**ASSIGNMENT:**
Only the lines from the one containing "smooth, and only" through the one containing "The contamination index" should be printed, exactly as they appear below, with both ends included.

Stored dataset items
+ + +

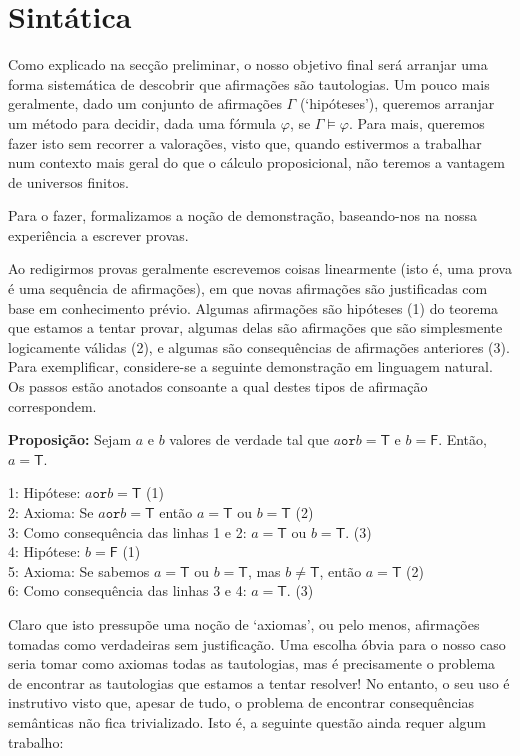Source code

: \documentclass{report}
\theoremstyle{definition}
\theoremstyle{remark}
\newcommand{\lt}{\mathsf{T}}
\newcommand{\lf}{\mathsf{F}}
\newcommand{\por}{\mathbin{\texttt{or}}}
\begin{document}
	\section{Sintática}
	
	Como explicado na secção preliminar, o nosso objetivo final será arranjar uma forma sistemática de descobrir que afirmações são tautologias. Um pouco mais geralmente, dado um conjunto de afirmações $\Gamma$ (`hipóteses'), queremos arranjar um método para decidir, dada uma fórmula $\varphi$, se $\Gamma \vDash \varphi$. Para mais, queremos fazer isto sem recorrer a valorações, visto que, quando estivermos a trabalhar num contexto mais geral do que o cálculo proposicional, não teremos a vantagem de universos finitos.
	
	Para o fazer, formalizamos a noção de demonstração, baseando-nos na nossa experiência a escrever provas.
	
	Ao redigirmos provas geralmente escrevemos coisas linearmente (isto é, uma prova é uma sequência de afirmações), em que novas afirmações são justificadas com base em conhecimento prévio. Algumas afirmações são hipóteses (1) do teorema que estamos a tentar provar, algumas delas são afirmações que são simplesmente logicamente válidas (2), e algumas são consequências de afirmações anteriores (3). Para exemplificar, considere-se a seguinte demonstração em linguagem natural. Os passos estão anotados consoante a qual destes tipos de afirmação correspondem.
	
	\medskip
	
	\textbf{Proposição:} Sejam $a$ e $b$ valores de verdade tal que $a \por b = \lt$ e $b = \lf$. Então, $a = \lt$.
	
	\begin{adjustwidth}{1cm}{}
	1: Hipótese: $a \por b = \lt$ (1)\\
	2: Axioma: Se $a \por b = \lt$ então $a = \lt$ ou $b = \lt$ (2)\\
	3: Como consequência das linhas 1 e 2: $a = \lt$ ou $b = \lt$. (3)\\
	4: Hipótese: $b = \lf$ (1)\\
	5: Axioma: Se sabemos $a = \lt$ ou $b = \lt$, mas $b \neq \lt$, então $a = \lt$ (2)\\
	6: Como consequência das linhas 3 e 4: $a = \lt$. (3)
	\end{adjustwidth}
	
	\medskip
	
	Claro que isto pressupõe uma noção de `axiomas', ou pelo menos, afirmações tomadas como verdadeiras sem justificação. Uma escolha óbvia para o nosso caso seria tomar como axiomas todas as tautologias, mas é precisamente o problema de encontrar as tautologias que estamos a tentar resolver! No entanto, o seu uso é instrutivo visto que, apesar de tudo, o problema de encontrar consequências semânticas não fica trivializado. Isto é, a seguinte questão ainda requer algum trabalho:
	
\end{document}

+ + +

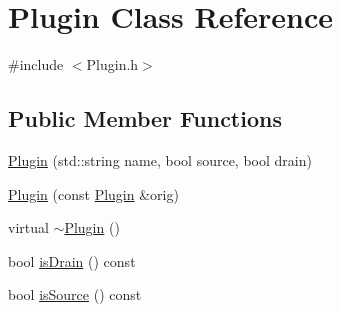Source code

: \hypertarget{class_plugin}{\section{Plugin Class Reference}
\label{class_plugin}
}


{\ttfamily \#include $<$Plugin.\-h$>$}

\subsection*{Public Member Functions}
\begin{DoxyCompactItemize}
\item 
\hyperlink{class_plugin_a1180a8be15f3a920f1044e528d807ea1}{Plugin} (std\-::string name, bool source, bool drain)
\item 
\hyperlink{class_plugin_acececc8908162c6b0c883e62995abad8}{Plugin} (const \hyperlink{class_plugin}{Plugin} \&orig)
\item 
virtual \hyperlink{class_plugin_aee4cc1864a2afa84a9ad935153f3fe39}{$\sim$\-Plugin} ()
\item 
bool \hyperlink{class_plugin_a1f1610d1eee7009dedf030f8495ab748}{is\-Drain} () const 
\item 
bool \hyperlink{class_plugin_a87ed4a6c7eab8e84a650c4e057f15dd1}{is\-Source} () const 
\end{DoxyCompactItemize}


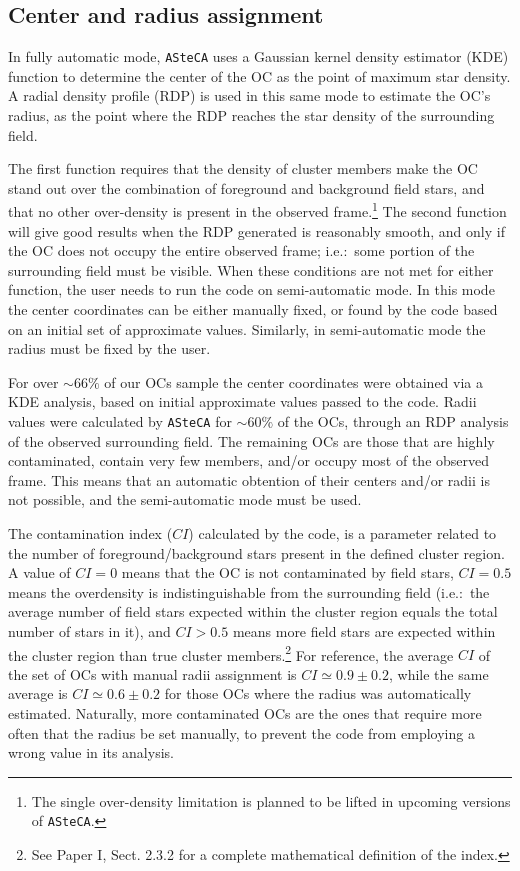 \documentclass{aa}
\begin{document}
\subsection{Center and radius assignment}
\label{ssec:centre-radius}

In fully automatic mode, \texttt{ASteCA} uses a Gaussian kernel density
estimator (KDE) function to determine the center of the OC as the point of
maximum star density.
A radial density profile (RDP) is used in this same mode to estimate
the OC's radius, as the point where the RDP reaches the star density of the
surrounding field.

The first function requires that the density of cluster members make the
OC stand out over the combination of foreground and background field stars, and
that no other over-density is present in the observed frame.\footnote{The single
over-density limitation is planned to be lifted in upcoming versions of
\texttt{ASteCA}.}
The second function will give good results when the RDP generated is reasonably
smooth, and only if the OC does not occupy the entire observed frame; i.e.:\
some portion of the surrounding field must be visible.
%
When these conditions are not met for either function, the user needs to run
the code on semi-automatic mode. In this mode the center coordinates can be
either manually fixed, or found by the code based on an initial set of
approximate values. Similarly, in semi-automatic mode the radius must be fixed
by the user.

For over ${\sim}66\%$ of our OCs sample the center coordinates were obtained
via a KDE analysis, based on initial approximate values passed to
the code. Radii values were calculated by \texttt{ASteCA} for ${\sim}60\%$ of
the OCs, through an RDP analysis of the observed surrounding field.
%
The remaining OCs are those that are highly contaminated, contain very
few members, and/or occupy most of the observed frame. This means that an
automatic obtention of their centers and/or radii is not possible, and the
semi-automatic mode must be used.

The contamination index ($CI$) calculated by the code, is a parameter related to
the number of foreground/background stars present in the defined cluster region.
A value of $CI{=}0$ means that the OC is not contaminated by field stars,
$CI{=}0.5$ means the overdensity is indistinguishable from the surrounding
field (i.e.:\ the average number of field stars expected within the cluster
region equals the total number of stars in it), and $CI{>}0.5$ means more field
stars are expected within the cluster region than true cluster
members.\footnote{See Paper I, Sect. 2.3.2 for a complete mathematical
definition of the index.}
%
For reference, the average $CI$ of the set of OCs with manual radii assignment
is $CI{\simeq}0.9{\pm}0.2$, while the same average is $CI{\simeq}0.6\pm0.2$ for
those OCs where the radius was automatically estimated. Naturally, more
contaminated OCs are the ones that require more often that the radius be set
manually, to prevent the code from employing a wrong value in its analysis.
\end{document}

+ + +

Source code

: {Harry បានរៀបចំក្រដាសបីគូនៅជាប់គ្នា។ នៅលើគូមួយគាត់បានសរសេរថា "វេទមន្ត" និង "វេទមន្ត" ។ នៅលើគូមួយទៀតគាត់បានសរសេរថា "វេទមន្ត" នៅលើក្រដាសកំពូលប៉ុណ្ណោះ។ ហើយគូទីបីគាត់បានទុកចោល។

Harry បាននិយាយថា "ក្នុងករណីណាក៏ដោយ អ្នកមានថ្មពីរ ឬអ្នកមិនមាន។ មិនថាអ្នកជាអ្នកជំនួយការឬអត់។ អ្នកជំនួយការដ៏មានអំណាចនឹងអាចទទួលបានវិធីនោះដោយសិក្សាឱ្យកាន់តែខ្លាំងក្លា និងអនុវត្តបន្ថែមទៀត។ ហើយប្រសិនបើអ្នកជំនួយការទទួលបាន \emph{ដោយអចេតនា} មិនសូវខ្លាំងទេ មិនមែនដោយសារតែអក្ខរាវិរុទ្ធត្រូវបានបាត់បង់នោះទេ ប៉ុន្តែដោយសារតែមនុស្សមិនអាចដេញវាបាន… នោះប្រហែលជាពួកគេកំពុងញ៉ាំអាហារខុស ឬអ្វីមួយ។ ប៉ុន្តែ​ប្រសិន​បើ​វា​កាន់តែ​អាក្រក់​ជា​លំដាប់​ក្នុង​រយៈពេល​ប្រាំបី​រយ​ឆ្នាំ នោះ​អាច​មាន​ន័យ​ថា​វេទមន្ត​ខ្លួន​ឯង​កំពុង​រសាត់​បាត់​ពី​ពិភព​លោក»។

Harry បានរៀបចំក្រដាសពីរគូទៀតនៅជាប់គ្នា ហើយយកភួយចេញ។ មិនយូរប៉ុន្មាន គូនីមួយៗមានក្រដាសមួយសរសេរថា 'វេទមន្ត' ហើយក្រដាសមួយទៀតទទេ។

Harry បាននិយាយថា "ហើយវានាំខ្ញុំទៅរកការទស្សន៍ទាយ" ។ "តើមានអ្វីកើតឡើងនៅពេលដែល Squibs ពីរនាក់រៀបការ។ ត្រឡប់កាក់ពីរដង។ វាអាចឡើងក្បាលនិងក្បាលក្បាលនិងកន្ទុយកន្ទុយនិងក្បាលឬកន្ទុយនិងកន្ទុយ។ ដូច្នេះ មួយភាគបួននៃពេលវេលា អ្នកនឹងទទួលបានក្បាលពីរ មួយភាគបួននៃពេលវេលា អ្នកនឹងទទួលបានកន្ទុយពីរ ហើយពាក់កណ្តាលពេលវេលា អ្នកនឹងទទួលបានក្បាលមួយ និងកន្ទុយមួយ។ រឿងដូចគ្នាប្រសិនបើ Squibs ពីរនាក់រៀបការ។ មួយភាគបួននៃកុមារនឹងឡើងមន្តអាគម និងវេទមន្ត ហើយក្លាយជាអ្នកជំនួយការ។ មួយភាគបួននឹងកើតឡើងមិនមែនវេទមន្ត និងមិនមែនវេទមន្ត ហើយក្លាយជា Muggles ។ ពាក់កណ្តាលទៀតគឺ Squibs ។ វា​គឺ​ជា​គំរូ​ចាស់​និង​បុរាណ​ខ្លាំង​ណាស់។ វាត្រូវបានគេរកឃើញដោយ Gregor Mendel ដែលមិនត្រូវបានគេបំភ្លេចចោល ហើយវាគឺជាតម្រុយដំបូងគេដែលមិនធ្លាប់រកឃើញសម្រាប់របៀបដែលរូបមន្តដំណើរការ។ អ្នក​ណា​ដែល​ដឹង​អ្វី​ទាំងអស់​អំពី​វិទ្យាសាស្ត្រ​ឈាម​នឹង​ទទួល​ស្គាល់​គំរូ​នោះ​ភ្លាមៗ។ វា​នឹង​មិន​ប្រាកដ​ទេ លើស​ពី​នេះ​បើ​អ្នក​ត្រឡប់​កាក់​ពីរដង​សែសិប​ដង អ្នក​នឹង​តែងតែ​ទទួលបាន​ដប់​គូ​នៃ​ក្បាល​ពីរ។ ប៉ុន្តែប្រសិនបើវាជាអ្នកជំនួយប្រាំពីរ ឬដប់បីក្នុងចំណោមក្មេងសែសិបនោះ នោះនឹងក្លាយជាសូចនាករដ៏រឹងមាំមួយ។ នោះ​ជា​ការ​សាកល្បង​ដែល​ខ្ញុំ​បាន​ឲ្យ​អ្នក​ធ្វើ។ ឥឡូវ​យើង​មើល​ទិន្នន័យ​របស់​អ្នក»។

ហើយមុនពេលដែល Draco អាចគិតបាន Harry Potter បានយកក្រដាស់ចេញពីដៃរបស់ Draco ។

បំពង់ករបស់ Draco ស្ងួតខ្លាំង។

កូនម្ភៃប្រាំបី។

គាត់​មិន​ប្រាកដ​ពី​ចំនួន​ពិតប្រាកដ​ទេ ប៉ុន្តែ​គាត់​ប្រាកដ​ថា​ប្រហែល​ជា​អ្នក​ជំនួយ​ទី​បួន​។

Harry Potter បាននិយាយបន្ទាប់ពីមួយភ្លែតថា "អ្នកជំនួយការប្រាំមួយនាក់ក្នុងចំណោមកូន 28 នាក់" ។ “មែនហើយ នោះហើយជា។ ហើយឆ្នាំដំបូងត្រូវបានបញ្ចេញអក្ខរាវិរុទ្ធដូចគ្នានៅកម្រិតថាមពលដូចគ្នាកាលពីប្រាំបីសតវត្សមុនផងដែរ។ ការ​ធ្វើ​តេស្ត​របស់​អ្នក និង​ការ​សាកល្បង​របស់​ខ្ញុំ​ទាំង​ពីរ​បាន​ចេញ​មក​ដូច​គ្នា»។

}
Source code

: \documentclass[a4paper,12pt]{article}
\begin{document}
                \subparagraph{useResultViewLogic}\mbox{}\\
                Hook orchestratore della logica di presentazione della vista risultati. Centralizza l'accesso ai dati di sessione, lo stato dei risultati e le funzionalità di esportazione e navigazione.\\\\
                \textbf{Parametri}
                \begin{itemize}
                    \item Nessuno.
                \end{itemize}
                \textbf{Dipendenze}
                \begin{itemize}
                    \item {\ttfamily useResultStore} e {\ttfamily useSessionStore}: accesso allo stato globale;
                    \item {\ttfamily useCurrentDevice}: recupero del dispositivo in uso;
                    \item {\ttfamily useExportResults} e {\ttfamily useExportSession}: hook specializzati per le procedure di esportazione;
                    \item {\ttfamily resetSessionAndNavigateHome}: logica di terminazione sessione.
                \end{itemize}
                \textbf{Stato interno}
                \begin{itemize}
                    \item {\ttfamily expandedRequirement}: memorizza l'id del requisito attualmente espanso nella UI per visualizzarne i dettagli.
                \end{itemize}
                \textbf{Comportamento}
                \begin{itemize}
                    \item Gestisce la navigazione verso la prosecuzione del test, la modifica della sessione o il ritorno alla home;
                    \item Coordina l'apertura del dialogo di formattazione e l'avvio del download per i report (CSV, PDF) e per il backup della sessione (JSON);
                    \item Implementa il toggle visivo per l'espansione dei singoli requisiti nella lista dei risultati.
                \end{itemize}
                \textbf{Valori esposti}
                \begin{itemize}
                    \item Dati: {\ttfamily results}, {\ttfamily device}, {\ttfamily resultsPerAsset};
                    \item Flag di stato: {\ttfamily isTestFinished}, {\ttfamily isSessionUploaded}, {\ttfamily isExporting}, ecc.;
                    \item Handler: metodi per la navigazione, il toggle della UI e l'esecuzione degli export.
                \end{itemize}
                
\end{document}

+ + +

**ANSWER FOR THIS EXERCISE:**
smooth, and only if the OC does not occupy the entire observed frame; i.e.:\
some portion of the surrounding field must be visible.
%
When these conditions are not met for either function, the user needs to run
the code on semi-automatic mode. In this mode the center coordinates can be
either manually fixed, or found by the code based on an initial set of
approximate values. Similarly, in semi-automatic mode the radius must be fixed
by the user.

For over ${\sim}66\%$ of our OCs sample the center coordinates were obtained
via a KDE analysis, based on initial approximate values passed to
the code. Radii values were calculated by \texttt{ASteCA} for ${\sim}60\%$ of
the OCs, through an RDP analysis of the observed surrounding field.
%
The remaining OCs are those that are highly contaminated, contain very
few members, and/or occupy most of the observed frame. This means that an
automatic obtention of their centers and/or radii is not possible, and the
semi-automatic mode must be used.

The contamination index ($CI$) calculated by the code, is a parameter related to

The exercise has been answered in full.